▸ What the task asks
Lines with the word "draw": copy all of them from the entries below.

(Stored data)

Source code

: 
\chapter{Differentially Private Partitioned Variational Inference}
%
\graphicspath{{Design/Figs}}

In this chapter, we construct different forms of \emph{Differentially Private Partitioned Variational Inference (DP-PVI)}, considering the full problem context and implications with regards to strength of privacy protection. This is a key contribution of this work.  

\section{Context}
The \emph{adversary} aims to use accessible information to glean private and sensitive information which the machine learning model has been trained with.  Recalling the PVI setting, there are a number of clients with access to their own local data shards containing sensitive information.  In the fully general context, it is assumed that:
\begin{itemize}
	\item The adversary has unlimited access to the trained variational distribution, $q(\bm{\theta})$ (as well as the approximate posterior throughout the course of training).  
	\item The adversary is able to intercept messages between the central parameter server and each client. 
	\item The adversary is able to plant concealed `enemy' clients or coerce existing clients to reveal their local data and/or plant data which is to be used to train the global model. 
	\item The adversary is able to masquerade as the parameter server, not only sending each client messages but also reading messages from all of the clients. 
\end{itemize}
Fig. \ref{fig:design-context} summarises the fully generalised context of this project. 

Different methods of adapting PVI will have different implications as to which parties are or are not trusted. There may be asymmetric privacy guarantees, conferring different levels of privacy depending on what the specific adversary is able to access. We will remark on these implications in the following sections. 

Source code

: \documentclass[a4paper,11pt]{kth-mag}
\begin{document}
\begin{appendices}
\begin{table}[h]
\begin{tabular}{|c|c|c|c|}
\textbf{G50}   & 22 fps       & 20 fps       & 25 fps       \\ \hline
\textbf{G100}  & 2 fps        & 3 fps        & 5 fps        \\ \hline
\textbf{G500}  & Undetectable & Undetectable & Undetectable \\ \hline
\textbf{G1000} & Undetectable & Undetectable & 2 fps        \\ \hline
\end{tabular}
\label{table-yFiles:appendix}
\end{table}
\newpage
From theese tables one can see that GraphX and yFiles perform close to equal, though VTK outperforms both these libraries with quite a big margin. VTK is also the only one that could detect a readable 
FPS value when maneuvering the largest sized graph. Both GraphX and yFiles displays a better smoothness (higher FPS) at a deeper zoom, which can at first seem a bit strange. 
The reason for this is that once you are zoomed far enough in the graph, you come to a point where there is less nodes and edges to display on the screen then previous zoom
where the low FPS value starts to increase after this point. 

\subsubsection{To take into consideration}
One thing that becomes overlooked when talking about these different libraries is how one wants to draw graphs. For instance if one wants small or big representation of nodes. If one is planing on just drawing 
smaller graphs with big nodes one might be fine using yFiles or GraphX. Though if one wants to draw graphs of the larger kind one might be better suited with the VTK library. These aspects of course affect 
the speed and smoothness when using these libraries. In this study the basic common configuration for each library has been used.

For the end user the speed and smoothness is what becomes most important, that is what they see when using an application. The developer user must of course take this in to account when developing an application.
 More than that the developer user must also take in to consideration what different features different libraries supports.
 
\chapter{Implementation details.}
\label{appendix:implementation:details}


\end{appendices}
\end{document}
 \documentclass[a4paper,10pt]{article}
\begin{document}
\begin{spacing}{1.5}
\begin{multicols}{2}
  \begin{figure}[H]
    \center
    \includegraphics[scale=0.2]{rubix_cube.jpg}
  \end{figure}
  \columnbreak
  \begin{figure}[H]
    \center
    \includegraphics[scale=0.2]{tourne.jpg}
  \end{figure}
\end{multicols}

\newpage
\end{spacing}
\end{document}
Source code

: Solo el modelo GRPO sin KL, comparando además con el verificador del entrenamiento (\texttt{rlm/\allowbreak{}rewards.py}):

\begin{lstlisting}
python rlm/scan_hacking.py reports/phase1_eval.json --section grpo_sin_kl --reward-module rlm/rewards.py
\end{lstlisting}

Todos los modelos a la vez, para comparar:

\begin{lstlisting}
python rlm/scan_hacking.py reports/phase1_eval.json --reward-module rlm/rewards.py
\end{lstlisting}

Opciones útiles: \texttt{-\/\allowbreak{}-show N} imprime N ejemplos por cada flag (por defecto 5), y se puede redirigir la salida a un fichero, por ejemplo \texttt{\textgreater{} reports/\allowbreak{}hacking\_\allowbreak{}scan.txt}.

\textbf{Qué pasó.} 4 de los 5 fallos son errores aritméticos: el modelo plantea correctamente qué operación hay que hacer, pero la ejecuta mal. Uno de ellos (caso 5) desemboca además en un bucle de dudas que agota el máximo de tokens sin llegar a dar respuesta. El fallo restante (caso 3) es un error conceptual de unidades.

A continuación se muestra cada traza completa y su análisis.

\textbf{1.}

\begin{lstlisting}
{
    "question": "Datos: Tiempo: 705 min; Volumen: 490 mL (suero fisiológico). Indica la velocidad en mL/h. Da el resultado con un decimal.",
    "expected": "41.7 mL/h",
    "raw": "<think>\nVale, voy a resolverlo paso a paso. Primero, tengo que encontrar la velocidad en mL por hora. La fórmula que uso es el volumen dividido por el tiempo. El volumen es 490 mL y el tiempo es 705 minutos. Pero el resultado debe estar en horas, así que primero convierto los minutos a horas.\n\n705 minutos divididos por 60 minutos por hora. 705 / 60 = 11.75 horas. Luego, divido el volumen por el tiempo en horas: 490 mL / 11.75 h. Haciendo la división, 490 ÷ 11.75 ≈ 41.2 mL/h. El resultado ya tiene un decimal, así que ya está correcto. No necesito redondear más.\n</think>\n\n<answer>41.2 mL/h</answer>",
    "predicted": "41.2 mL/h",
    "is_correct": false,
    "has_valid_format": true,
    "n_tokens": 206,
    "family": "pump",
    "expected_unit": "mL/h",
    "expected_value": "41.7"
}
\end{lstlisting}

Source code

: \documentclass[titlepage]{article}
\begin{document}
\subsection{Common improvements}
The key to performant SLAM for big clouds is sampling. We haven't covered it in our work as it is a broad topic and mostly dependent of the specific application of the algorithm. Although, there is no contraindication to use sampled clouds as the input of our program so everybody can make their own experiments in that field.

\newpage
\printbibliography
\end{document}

▸ Exercise response
One thing that becomes overlooked when talking about these different libraries is how one wants to draw graphs. For instance if one wants small or big representation of nodes. If one is planing on just drawing 
smaller graphs with big nodes one might be fine using yFiles or GraphX. Though if one wants to draw graphs of the larger kind one might be better suited with the VTK library. These aspects of course affect 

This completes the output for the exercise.